◆ **Task objective**
Determine how many lines of the material below contain "accretion". Report only that figure.

◆ **Data provided**

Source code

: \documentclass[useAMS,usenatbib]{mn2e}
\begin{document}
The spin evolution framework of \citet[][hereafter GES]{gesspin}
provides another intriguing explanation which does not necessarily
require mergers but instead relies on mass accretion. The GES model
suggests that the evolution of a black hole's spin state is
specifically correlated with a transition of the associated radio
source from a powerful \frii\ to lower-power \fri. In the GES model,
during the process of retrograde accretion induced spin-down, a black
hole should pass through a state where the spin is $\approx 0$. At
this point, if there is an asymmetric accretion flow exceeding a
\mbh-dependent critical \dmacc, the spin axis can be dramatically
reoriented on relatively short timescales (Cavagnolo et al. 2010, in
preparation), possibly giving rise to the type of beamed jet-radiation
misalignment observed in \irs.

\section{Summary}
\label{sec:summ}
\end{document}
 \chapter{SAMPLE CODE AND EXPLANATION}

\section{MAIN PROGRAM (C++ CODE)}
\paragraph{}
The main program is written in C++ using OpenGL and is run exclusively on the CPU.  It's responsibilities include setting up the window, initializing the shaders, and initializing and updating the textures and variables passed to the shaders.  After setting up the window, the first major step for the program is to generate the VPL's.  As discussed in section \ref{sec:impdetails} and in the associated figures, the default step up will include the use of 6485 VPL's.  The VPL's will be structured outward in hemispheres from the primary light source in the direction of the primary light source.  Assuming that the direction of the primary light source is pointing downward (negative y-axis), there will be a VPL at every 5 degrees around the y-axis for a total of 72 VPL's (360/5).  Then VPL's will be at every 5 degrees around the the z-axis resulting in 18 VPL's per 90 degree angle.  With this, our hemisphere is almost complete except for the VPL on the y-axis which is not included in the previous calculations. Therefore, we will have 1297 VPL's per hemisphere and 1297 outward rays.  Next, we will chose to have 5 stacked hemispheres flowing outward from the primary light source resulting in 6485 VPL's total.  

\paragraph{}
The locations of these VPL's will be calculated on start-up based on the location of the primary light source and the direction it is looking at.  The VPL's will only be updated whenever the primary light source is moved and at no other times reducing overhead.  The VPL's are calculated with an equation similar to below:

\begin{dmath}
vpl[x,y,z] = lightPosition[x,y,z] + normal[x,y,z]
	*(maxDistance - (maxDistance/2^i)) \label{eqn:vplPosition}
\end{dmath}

◆ **Response to this task**
3